At present the sand is transported by road the final five miles to the Quinn Glass plant from a former Cawoods siding in Ellesmere Port beside the Manchester Ship Canal, south of Manisty Wharf, but from November 2011 trains were due to begin using a dedicated terminal at the plant itself. It was announced during this month that construction work had been delayed due to the discovery of a badger sett on the proposed site. Completion of the new line was set back to the end of June 2012 with a reported total cost of more than £2 million. In November 2012 it emerged that Quinn Glass had broken a planning condition requiring the rail terminal to be operational by November 2011. The company cited additional demands by Network Rail and the Environment Agency's decision to switch off the Frodsham Marshes pumping stations as causes of delay. Quinn Glass have since been granted an extended period by Cheshire West and Chester council during which to complete the project.

==Stations==
- Hooton; opened October or November 1840; still open;
- Sutton; opened 1 July 1863; renamed Little Sutton 1886; still open;
- Overpool; opened 15 August 1988; still open;
- Whitby Locks; opened 1 July 1863; renamed Ellesmere Port 1870; still open;
- Stanlow & Thornton; opened 23 December 1940 for refinery workers; opened to public 24 February 1941; (service suspended since 3 February 2022)

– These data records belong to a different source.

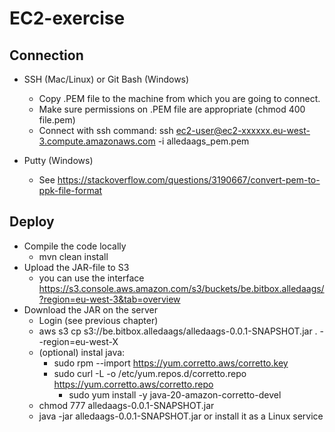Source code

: # EC2-exercise

## Connection
* SSH (Mac/Linux) or Git Bash (Windows)
  * Copy .PEM file to the machine from which you are going to connect.
  * Make sure permissions on .PEM file are appropriate (chmod 400 file.pem)
  * Connect with ssh command: ssh ec2-user@ec2-xxxxxx.eu-west-3.compute.amazonaws.com -i alledaags_pem.pem
  
* Putty (Windows)
  * See https://stackoverflow.com/questions/3190667/convert-pem-to-ppk-file-format
  
## Deploy  
* Compile the code locally
  * mvn clean install
* Upload the JAR-file to S3
  * you can use the interface https://s3.console.aws.amazon.com/s3/buckets/be.bitbox.alledaags/?region=eu-west-3&tab=overview
* Download the JAR on the server
  * Login (see previous chapter)
  * aws s3 cp s3://be.bitbox.alledaags/alledaags-0.0.1-SNAPSHOT.jar . --region=eu-west-X
  * (optional) instal java: 
    * sudo rpm --import https://yum.corretto.aws/corretto.key
    * sudo curl -L -o /etc/yum.repos.d/corretto.repo https://yum.corretto.aws/corretto.repo
      * sudo yum install -y java-20-amazon-corretto-devel 
  * chmod 777 alledaags-0.0.1-SNAPSHOT.jar  
  * java -jar alledaags-0.0.1-SNAPSHOT.jar or install it as a Linux service   
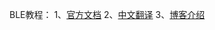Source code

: BLE教程：
1、[官方文档](http://cs.szpt.edu.cn/android/guide/topics/connectivity/bluetooth-le.html)
2、[中文翻译](http://blog.csdn.net/tomato4832/article/details/69524814)
3、[博客介绍](http://blog.csdn.net/chenliqiang12345678/article/details/50504406)
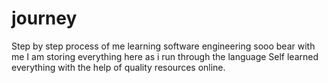 # journey
Step by step process of me learning software engineering sooo bear with me 
I am storing everything here as i run through the language 
Self learned everything with the help of quality resources online. 
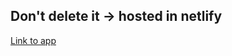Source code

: ## Don't delete it -> hosted in netlify
[Link to app](https://inquisitive-blini-f55574.netlify.app/)
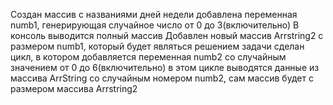 Cоздан массив с названиями дней недели
добавлена переменная numb1, генерирующая случайное число от 0 до 3(включительно)
В консоль выводится полный массив
Добавлен новый массив Arrstring2 с размером numb1, который будет являться решением задачи
сделан цикл, в котором добавляется переменная numb2 со случайным значением от 0 до 6(включительно)
в этом цикле выводятся данные из массива ArrString со случайным номером numb2, сам массив будет с размером массива Arrstring2 
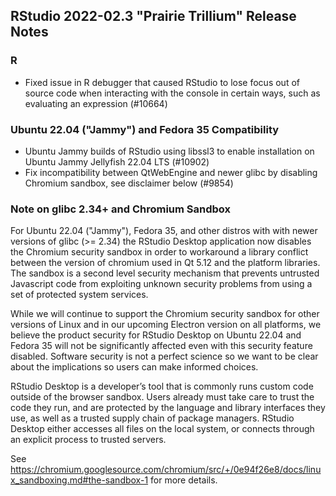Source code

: ## RStudio 2022-02.3 "Prairie Trillium" Release Notes

### R
* Fixed issue in R debugger that caused RStudio to lose focus out of source code when interacting with the console in certain ways, such as evaluating an expression (#10664)

### Ubuntu 22.04 ("Jammy") and Fedora 35 Compatibility

* Ubuntu Jammy builds of RStudio using libssl3 to enable installation on Ubuntu Jammy Jellyfish 22.04 LTS (#10902)
* Fix incompatibility between QtWebEngine and newer glibc by disabling Chromium sandbox, see disclaimer below (#9854)

### Note on glibc 2.34+ and Chromium Sandbox

For Ubuntu 22.04 ("Jammy"), Fedora 35, and other distros with with newer versions of glibc (>= 2.34) the RStudio Desktop application now disables the Chromium security sandbox in order to workaround a library conflict between the version of chromium used in Qt 5.12 and the platform libraries. The sandbox is a second level security mechanism that prevents untrusted Javascript code from exploiting unknown security problems from using a set of protected system services.

While we will continue to support the Chromium security sandbox for other versions of Linux and in our upcoming Electron version on all platforms, we believe the product security for RStudio Desktop on Ubuntu 22.04 and Fedora 35 will not be significantly affected even with this security feature disabled. Software security is not a perfect science so we want to be clear about the implications so users can make informed choices.

RStudio Desktop is a developer’s tool that is commonly runs custom code outside of the browser sandbox. Users already must take care to trust the code they run, and are protected by the language and library interfaces they use, as well as a trusted supply chain of package managers. RStudio Desktop either accesses all files on the local system, or connects through an explicit process to trusted servers.

See https://chromium.googlesource.com/chromium/src/+/0e94f26e8/docs/linux_sandboxing.md#the-sandbox-1 for more details.
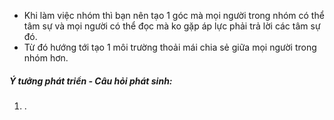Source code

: - Khi làm việc nhóm thì bạn nên tạo 1 góc mà mọi người trong nhóm có thể tâm sự và mọi người có thể đọc mà ko gặp áp lực phải trả lời các tâm sự đó.
- Từ đó hướng tới tạo 1 môi trường thoải mái chia sẻ giữa mọi người trong nhóm hơn.
##### Ý tưởng phát triển - Câu hỏi phát sinh:
1. . 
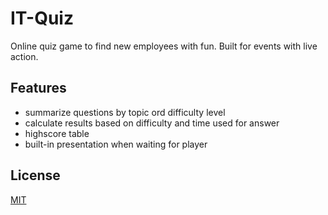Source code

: # IT-Quiz

Online quiz game to find new employees with fun. Built for events with live action.


## Features

- summarize questions by topic ord difficulty level
- calculate results based on difficulty and time used for answer
- highscore table
- built-in presentation when waiting for player


## License

[MIT](https://choosealicense.com/licenses/mit/)


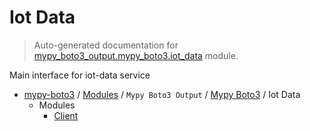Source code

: # Iot Data

> Auto-generated documentation for [mypy_boto3_output.mypy_boto3.iot_data](https://github.com/vemel/mypy_boto3/blob/master/mypy_boto3_output/mypy_boto3/iot_data/__init__.py) module.

Main interface for iot-data service

- [mypy-boto3](../../../README.md#mypy_boto3) / [Modules](../../../MODULES.md#mypy-boto3-modules) / `Mypy Boto3 Output` / [Mypy Boto3](../index.md#mypy-boto3) / Iot Data
    - Modules
        - [Client](client.md#client)
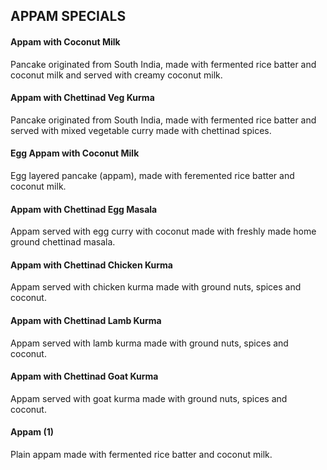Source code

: ## APPAM SPECIALS
#### Appam with Coconut Milk 
Pancake originated from South India, made with fermented rice batter and
coconut milk and served with creamy coconut milk.
#### Appam with Chettinad Veg Kurma 
Pancake originated from South India, made with fermented rice batter and
served with mixed vegetable curry made with chettinad spices.
#### Egg Appam with Coconut Milk 
Egg layered pancake (appam), made with feremented rice batter and
coconut milk.
#### Appam with Chettinad Egg Masala 
Appam served with egg curry with coconut made with freshly made home
ground chettinad masala.
#### Appam with Chettinad Chicken Kurma 
Appam served with chicken kurma made with ground nuts, spices and
coconut.
#### Appam with Chettinad Lamb Kurma 
Appam served with lamb kurma made with ground nuts, spices and coconut.
#### Appam with Chettinad Goat Kurma 
Appam served with goat kurma made with ground nuts, spices and coconut.
#### Appam (1) 
Plain appam made with fermented rice batter and coconut milk.
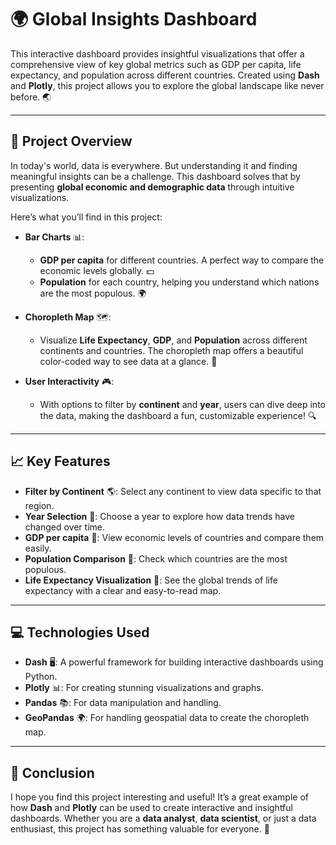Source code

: # 🌍 **Global Insights Dashboard**

This interactive dashboard provides insightful visualizations that offer a comprehensive view of key global metrics such as GDP per capita, life expectancy, and population across different countries. Created using **Dash** and **Plotly**, this project allows you to explore the global landscape like never before. 🌏

---

## 🚀 **Project Overview**

In today's world, data is everywhere. But understanding it and finding meaningful insights can be a challenge. This dashboard solves that by presenting **global economic and demographic data** through intuitive visualizations.

Here’s what you’ll find in this project:

- **Bar Charts** 📊: 
  - **GDP per capita** for different countries. A perfect way to compare the economic levels globally. 💵
  - **Population** for each country, helping you understand which nations are the most populous. 🌍

- **Choropleth Map** 🗺️: 
  - Visualize **Life Expectancy**, **GDP**, and **Population** across different continents and countries. The choropleth map offers a beautiful color-coded way to see data at a glance. 🌈

- **User Interactivity** 🎮: 
  - With options to filter by **continent** and **year**, users can dive deep into the data, making the dashboard a fun, customizable experience! 🔍

---

## 📈 **Key Features**

- **Filter by Continent** 🌎: Select any continent to view data specific to that region.
- **Year Selection** 📅: Choose a year to explore how data trends have changed over time.
- **GDP per capita** 💸: View economic levels of countries and compare them easily.
- **Population Comparison** 👥: Check which countries are the most populous.
- **Life Expectancy Visualization** 💚: See the global trends of life expectancy with a clear and easy-to-read map.

---

## 💻 **Technologies Used**

- **Dash** 🖥️: A powerful framework for building interactive dashboards using Python.
- **Plotly** 📊: For creating stunning visualizations and graphs.
- **Pandas** 📚: For data manipulation and handling.
- **GeoPandas** 🌍: For handling geospatial data to create the choropleth map.

---

## 📝 **Conclusion**

I hope you find this project interesting and useful! It’s a great example of how **Dash** and **Plotly** can be used to create interactive and insightful dashboards. Whether you are a **data analyst**, **data scientist**, or just a data enthusiast, this project has something valuable for everyone. 🚀


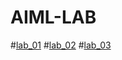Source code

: # AIML-LAB
#[lab_01](https://github.com/2303A51692/AIML-LAB/blob/main/AIML_Assignment_1.ipynb)
#[lab_02](https://github.com/2303A51692/AIML-LAB/blob/main/Untitled13.ipynb)
#[lab_03](https://github.com/2303A51692/AIML-LAB/blob/main/AIML_Assignment_3.ipynb)
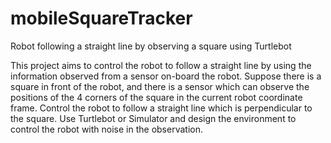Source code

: # mobileSquareTracker
Robot following a straight line by observing a square using Turtlebot


This project aims to control the robot to follow a straight line by
using the information observed from a sensor on-board the robot.
Suppose there is a square in front of the robot, and there is a
sensor which can observe the positions of the 4 corners of the
square in the current robot coordinate frame. Control the robot to
follow a straight line which is perpendicular to the square. Use
Turtlebot or Simulator and design the environment to control the
robot with noise in the observation.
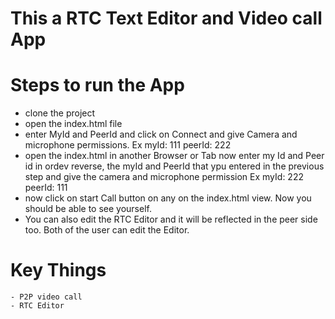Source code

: # This a RTC Text Editor and Video call App

# Steps to run the App
  - clone the project
  - open the index.html file
  - enter MyId and PeerId and click on Connect and give Camera and microphone permissions. Ex myId: 111   peerId: 222
  - open the index.html in another Browser or Tab now enter my Id and Peer id in ordev reverse, the myId and PeerId that ypu entered in the previous step and give the camera and microphone permission Ex myId: 222  peerId: 111
  - now click on start Call button on any on the index.html view. Now you should be able to see yourself.
  - You can also edit the RTC Editor and it will be reflected in the peer side too. Both of the user can edit the Editor.
  
  # Key Things
    - P2P video call
    - RTC Editor
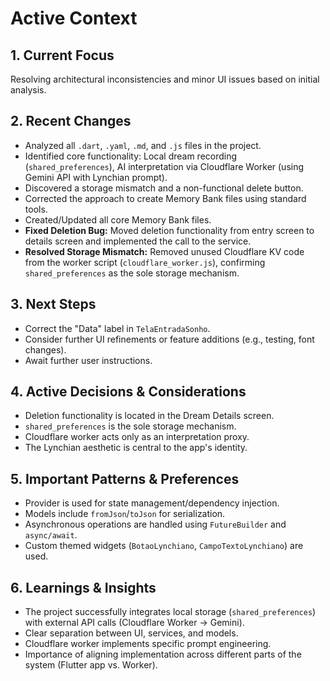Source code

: # Active Context

## 1. Current Focus

Resolving architectural inconsistencies and minor UI issues based on initial analysis.

## 2. Recent Changes

*   Analyzed all `.dart`, `.yaml`, `.md`, and `.js` files in the project.
*   Identified core functionality: Local dream recording (`shared_preferences`), AI interpretation via Cloudflare Worker (using Gemini API with Lynchian prompt).
*   Discovered a storage mismatch and a non-functional delete button.
*   Corrected the approach to create Memory Bank files using standard tools.
*   Created/Updated all core Memory Bank files.
*   **Fixed Deletion Bug:** Moved deletion functionality from entry screen to details screen and implemented the call to the service.
*   **Resolved Storage Mismatch:** Removed unused Cloudflare KV code from the worker script (`cloudflare_worker.js`), confirming `shared_preferences` as the sole storage mechanism.

## 3. Next Steps

*   Correct the "Data" label in `TelaEntradaSonho`.
*   Consider further UI refinements or feature additions (e.g., testing, font changes).
*   Await further user instructions.

## 4. Active Decisions & Considerations

*   Deletion functionality is located in the Dream Details screen.
*   `shared_preferences` is the sole storage mechanism.
*   Cloudflare worker acts only as an interpretation proxy.
*   The Lynchian aesthetic is central to the app's identity.

## 5. Important Patterns & Preferences

*   Provider is used for state management/dependency injection.
*   Models include `fromJson`/`toJson` for serialization.
*   Asynchronous operations are handled using `FutureBuilder` and `async/await`.
*   Custom themed widgets (`BotaoLynchiano`, `CampoTextoLynchiano`) are used.

## 6. Learnings & Insights

*   The project successfully integrates local storage (`shared_preferences`) with external API calls (Cloudflare Worker -> Gemini).
*   Clear separation between UI, services, and models.
*   Cloudflare worker implements specific prompt engineering.
*   Importance of aligning implementation across different parts of the system (Flutter app vs. Worker). 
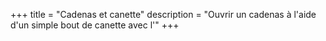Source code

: +++
title = "Cadenas et canette"
description = "Ouvrir un cadenas à l'aide d'un simple bout de canette avec l'"
+++
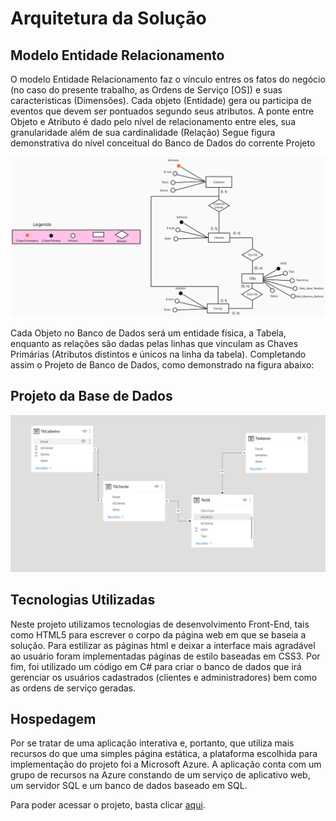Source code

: # Arquitetura da Solução

## Modelo Entidade Relacionamento

O modelo Entidade Relacionamento faz o vínculo entres os fatos do negócio (no caso do presente trabalho, as Ordens de Serviço [OS]) e suas caracteristicas (Dimensões). Cada objeto (Entidade) gera ou participa de eventos que devem ser pontuados segundo seus atributos. A ponte entre Objeto e Atributo é dado pelo nível de relacionamento entre eles, sua granularidade além de sua cardinalidade (Relação)
Segue figura demonstrativa do nível conceitual do Banco de Dados do corrente Projeto

<img src="img/Bemvilac1.png">

Cada Objeto no Banco de Dados será um entidade física, a Tabela, enquanto as relações são dadas pelas linhas que vinculam as Chaves Primárias (Atributos distintos e únicos na linha da tabela). Completando assim o Projeto de Banco de Dados, como demonstrado na figura abaixo:
## Projeto da Base de Dados

<img src="img/Bemvilac2.png">


## Tecnologias Utilizadas

Neste projeto utilizamos tecnologias de desenvolvimento Front-End, tais como HTML5 para escrever o corpo da página web em que se baseia a solução. Para estilizar as páginas html e deixar a interface mais agradável ao usuário foram implementadas páginas de estilo baseadas em CSS3. Por fim, foi utilizado um código em C# para criar o banco de dados que irá gerenciar os usuários cadastrados (clientes e administradores) bem como as ordens de serviço geradas.
<br>

## Hospedagem
Por se tratar de uma aplicação interativa e, portanto, que utiliza mais recursos do que uma simples página estática, a plataforma escolhida para implementação do projeto foi a Microsoft Azure. A aplicação conta com um grupo de recursos na Azure constando de um serviço de aplicativo web, um servidor SQL e um banco de dados baseado em SQL.

Para poder acessar o projeto, basta clicar <a href="https://gestoros.azurewebsites.net/">aqui</a>.
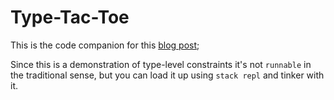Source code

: # Type-Tac-Toe

This is the code companion for this [blog post](http://chrispenner.ca/posts/type-tac-toe);

Since this is a demonstration of type-level constraints it's not `runnable` in the traditional sense, but you can load
it up using `stack repl` and tinker with it.
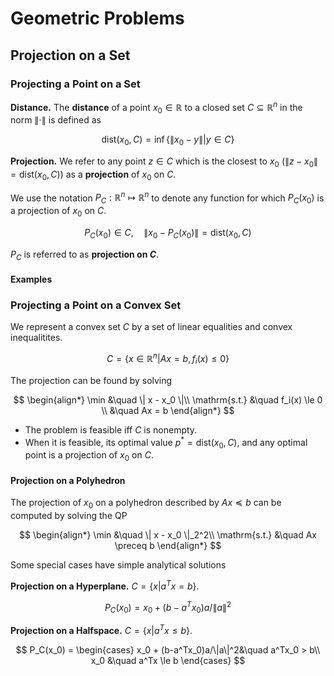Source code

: # Geometric Problems

## Projection on a Set

### Projecting a Point on a Set

**Distance.** The **distance** of a point $x_0 \in \mathbb{R}$ to a closed set $C \subseteq \mathbb{R}^n$ in the norm $\| \cdot \|$ is defined as

$$ \mathrm{dist}(x_0, C) = \inf\{ \|x_0 - y\| | y \in C \} $$

**Projection.** We refer to any point $z \in C$ which is the closest to $x_0$ ($\|z-x_0\| = \mathrm{dist}(x_0, C)$) as a **projection** of $x_0$ on $C$.

We use the notation $P_C: \mathbb{R}^n \mapsto \mathbb{R}^n$ to denote any function for which $P_C(x_0)$ is a projection of $x_0$ on $C$.

$$ P_C(x_0) \in C, \quad \| x_0 - P_C(x_0) \| = \mathrm{dist}(x_0, C) $$

$P_C$ is referred to as **projection on $C$**.

#### Examples

### Projecting a Point on a Convex Set

We represent a convex set $C$ by a set of linear equalities and convex inequalitites.

$$ C = \{ x \in \mathbb{R}^n | Ax = b, f_i(x) \le 0 \} $$

The projection can be found by solving

$$ \begin{align*}
    \min &\quad \| x - x_0 \|\\
    \mathrm{s.t.} &\quad f_i(x) \le 0 \\
    &\quad Ax = b
\end{align*} $$

- The problem is feasible iff $C$ is nonempty.
- When it is feasible, its optimal value $p^* = \mathrm{dist}(x_0, C)$, and any optimal point is a projection of $x_0$ on $C$.

#### Projection on a Polyhedron

The projection of $x_0$ on a polyhedron described by $Ax \preceq b$ can be computed by solving the QP

$$ \begin{align*}
    \min &\quad \| x - x_0 \|_2^2\\
    \mathrm{s.t.} &\quad Ax \preceq b
\end{align*} $$

Some special cases have simple analytical solutions

**Projection on a Hyperplane.** $C = \{ x | a^Tx = b \}$.

$$ P_C(x_0) = x_0 + (b - a^Tx_0) a /\|a\|^2 $$

**Projection on a Halfspace.** $C = \{ x | a^Tx \le b \}$.

$$ P_C(x_0) = \begin{cases}
    x_0 + (b-a^Tx_0)a/\|a\|^2&\quad a^Tx_0 > b\\
    x_0 &\quad a^Tx \le b
\end{cases} $$
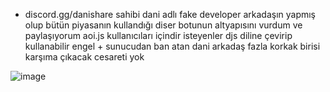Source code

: - discord.gg/danishare sahibi dani adlı fake developer arkadaşın yapmış olup bütün piyasanın kullandığı diser botunun altyapısını vurdum ve paylaşıyorum aoi.js kullanıcıları içindir isteyenler djs diline çevirip kullanabilir
engel + sunucudan ban atan dani arkadaş fazla korkak birisi karşıma çıkacak cesareti yok

![image](https://i.hizliresim.com/iqc3jw8.jpg)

- Ince; opened 1 July 1863; renamed Ince and Elton 1884; still open;
- West Cheshire Junction; divergence of line to Mouldsworth;
- Helsby; opened September 1852; still open;

Three of the four stations between Helsby and Ellesmere Port are unstaffed. Two of them, Ellesmere Port and Ince and Elton, are accessible for those in wheelchairs. Stanlow and Thornton and Helsby both have footbridges as their only means of exit. Facilities at Ince and Elton and Stanlow and Thornton are basic, comprising little more than covered waiting areas and timetable information. Ellesmere Port has full ticket-selling capabilities, including a Ticket Vending Machine and a staffed ticket office, along with real-time information displays and help points. Helsby has real-time information displays and a Ticket Vending Machine.